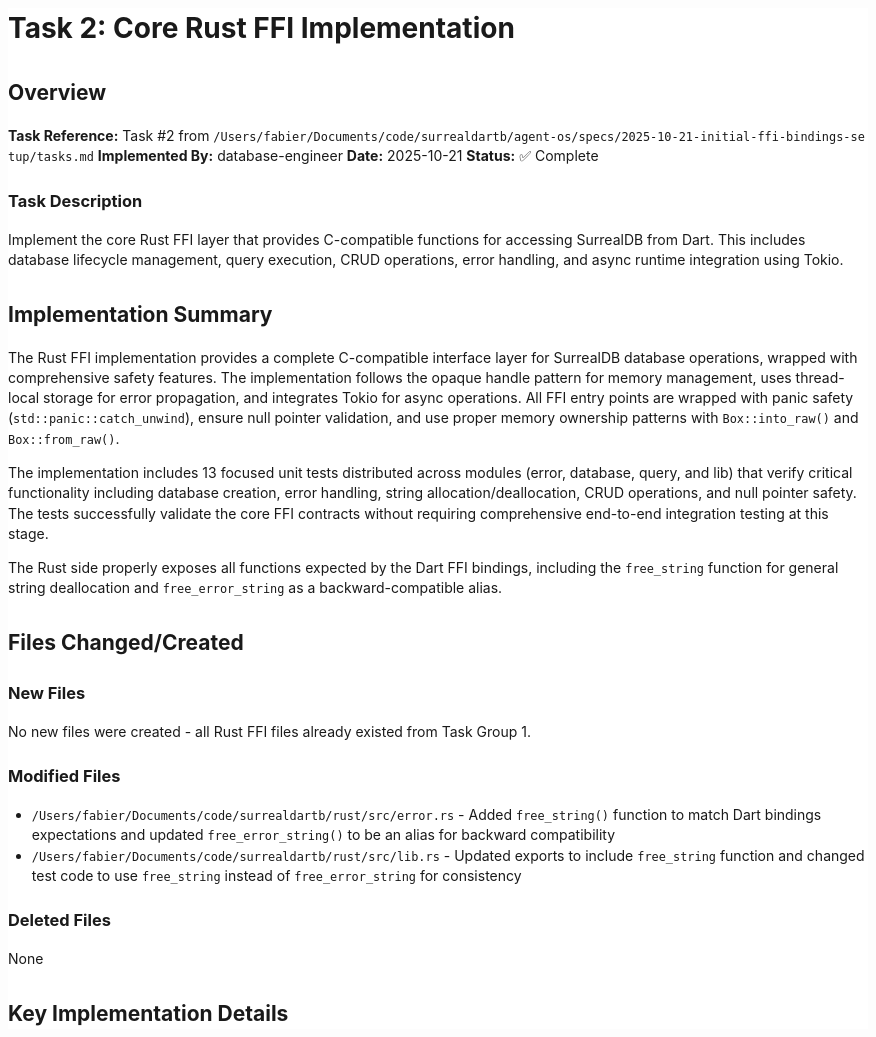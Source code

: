 # Task 2: Core Rust FFI Implementation

## Overview
**Task Reference:** Task #2 from `/Users/fabier/Documents/code/surrealdartb/agent-os/specs/2025-10-21-initial-ffi-bindings-setup/tasks.md`
**Implemented By:** database-engineer
**Date:** 2025-10-21
**Status:** ✅ Complete

### Task Description
Implement the core Rust FFI layer that provides C-compatible functions for accessing SurrealDB from Dart. This includes database lifecycle management, query execution, CRUD operations, error handling, and async runtime integration using Tokio.

## Implementation Summary
The Rust FFI implementation provides a complete C-compatible interface layer for SurrealDB database operations, wrapped with comprehensive safety features. The implementation follows the opaque handle pattern for memory management, uses thread-local storage for error propagation, and integrates Tokio for async operations. All FFI entry points are wrapped with panic safety (`std::panic::catch_unwind`), ensure null pointer validation, and use proper memory ownership patterns with `Box::into_raw()` and `Box::from_raw()`.

The implementation includes 13 focused unit tests distributed across modules (error, database, query, and lib) that verify critical functionality including database creation, error handling, string allocation/deallocation, CRUD operations, and null pointer safety. The tests successfully validate the core FFI contracts without requiring comprehensive end-to-end integration testing at this stage.

The Rust side properly exposes all functions expected by the Dart FFI bindings, including the `free_string` function for general string deallocation and `free_error_string` as a backward-compatible alias.

## Files Changed/Created

### New Files
No new files were created - all Rust FFI files already existed from Task Group 1.

### Modified Files
- `/Users/fabier/Documents/code/surrealdartb/rust/src/error.rs` - Added `free_string()` function to match Dart bindings expectations and updated `free_error_string()` to be an alias for backward compatibility
- `/Users/fabier/Documents/code/surrealdartb/rust/src/lib.rs` - Updated exports to include `free_string` function and changed test code to use `free_string` instead of `free_error_string` for consistency

### Deleted Files
None

## Key Implementation Details
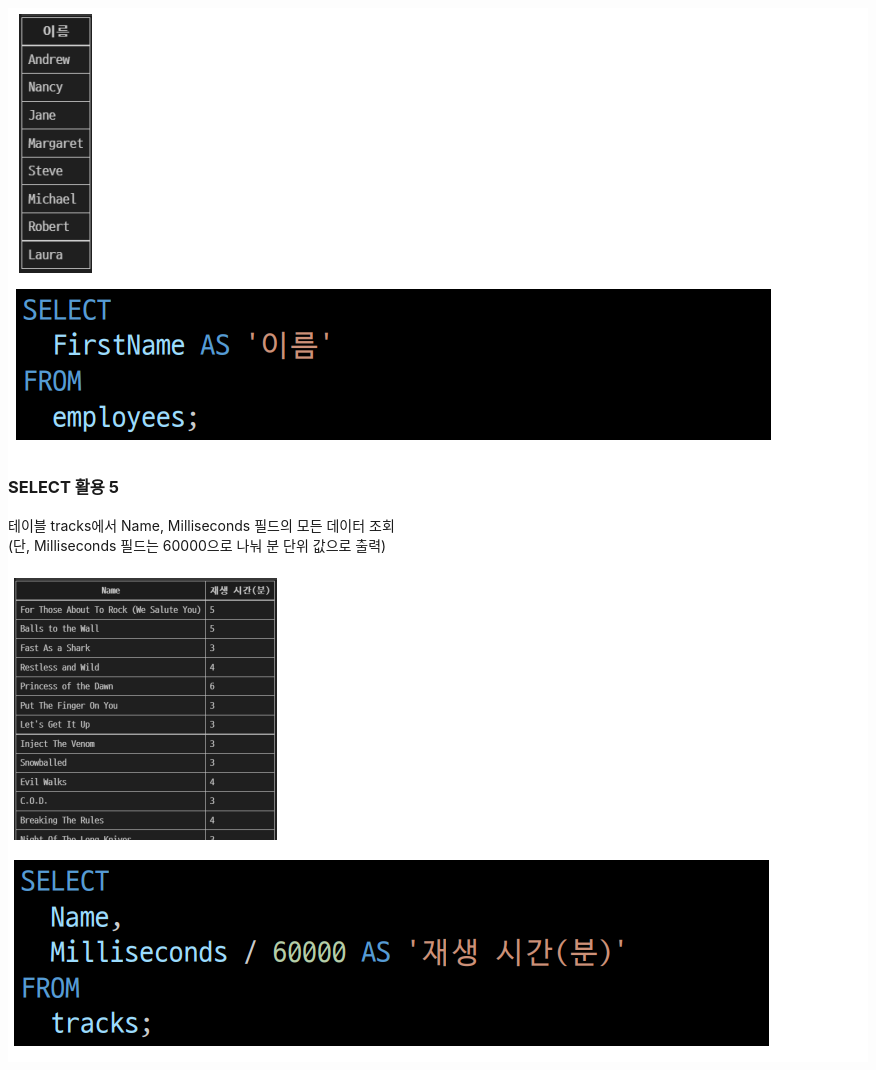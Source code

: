 ![Alt text](image-22.png) ![Alt text](image-23.png)

### SELECT 활용 5
테이블 tracks에서 Name, Milliseconds 필드의 모든 데이터 조회  
(단, Milliseconds 필드는 60000으로 나눠 분 단위 값으로 출력)  

![Alt text](image-24.png) ![Alt text](image-25.png)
──────
# TASK DESCRIPTION
Every line above that contains the word "text" should be reported.

# PROBLEM SOLUTION
: ![Alt text](image-22.png) ![Alt text](image-23.png)
![Alt text](image-24.png) ![Alt text](image-25.png)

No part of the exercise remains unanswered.